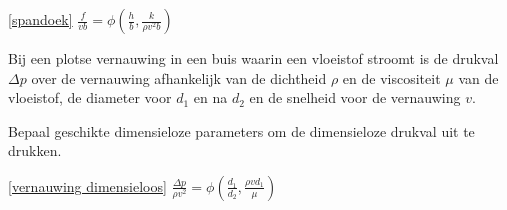 \begin{antwoord}{\ref{spandoek}}
	$\frac{f}{vb} = \phi\left( \frac{h}{b},\frac{k}{\rho v^2 b} \right)$
\end{antwoord}
\begin{toepassing}
	\label{vernauwing dimensieloos}
Bij een plotse vernauwing in een buis waarin een vloeistof stroomt is de drukval $\Delta p$ over de vernauwing afhankelijk van de dichtheid $\rho$ en de viscositeit $\mu$ van de vloeistof, de diameter voor $d_1$ en na $d_2$ en de snelheid voor de vernauwing $v$.

Bepaal geschikte dimensieloze parameters om de dimensieloze drukval uit te drukken. 
\end{toepassing}
\begin{antwoord}{\ref{vernauwing dimensieloos}}
	$\frac{\Delta p}{\rho v^2} = \phi\left( \frac{d_1}{d_2},\frac{\rho v d_1}{\mu} \right)$
\end{antwoord}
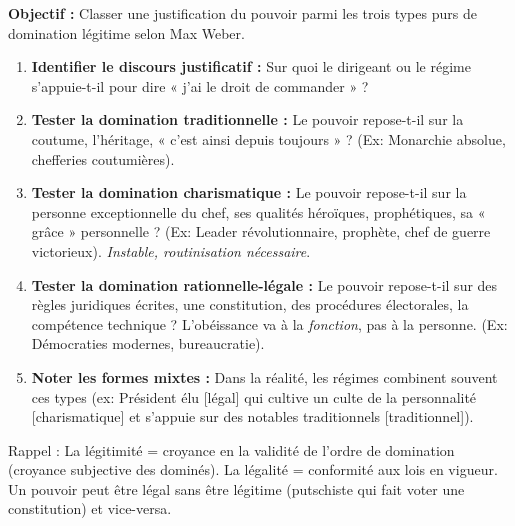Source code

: \documentclass[11pt]{article}
\newcommand{\cle}[1]{{\popxbold\color{popdark}#1}}
\begin{document}
\begin{methode}
\textbf{Objectif :} Classer une justification du pouvoir parmi les trois types purs de domination légitime selon Max Weber.
\begin{enumerate}
    \item \textbf{Identifier le discours justificatif :} Sur quoi le dirigeant ou le régime s'appuie-t-il pour dire « j'ai le droit de commander » ?
    \item \textbf{Tester la \textbf{domination traditionnelle} :} Le pouvoir repose-t-il sur la coutume, l'héritage, « c'est ainsi depuis toujours » ? (Ex: Monarchie absolue, chefferies coutumières).
    \item \textbf{Tester la \textbf{domination charismatique} :} Le pouvoir repose-t-il sur la personne exceptionnelle du chef, ses qualités héroïques, prophétiques, sa « grâce » personnelle ? (Ex: Leader révolutionnaire, prophète, chef de guerre victorieux). \emph{Instable, routinisation nécessaire}.
    \item \textbf{Tester la \textbf{domination rationnelle-légale} :} Le pouvoir repose-t-il sur des règles juridiques écrites, une constitution, des procédures électorales, la compétence technique ? L'obéissance va à la \emph{fonction}, pas à la personne. (Ex: Démocraties modernes, bureaucratie).
    \item \textbf{Noter les formes mixtes :} Dans la réalité, les régimes combinent souvent ces types (ex: Président élu [légal] qui cultive un culte de la personnalité [charismatique] et s'appuie sur des notables traditionnels [traditionnel]).
\end{enumerate}
\cle{Rappel} : La légitimité = croyance en la validité de l'ordre de domination (croyance subjective des dominés). La légalité = conformité aux lois en vigueur. Un pouvoir peut être légal sans être légitime (putschiste qui fait voter une constitution) et vice-versa.
\end{methode}
\end{document}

- - -

**What to produce:** The answer must be every line from the records above that contains "left".

**Solution to the problem:**
	$\frac{f}{vb} = \phi\left( \frac{h}{b},\frac{k}{\rho v^2 b} \right)$
	$\frac{\Delta p}{\rho v^2} = \phi\left( \frac{d_1}{d_2},\frac{\rho v d_1}{\mu} \right)$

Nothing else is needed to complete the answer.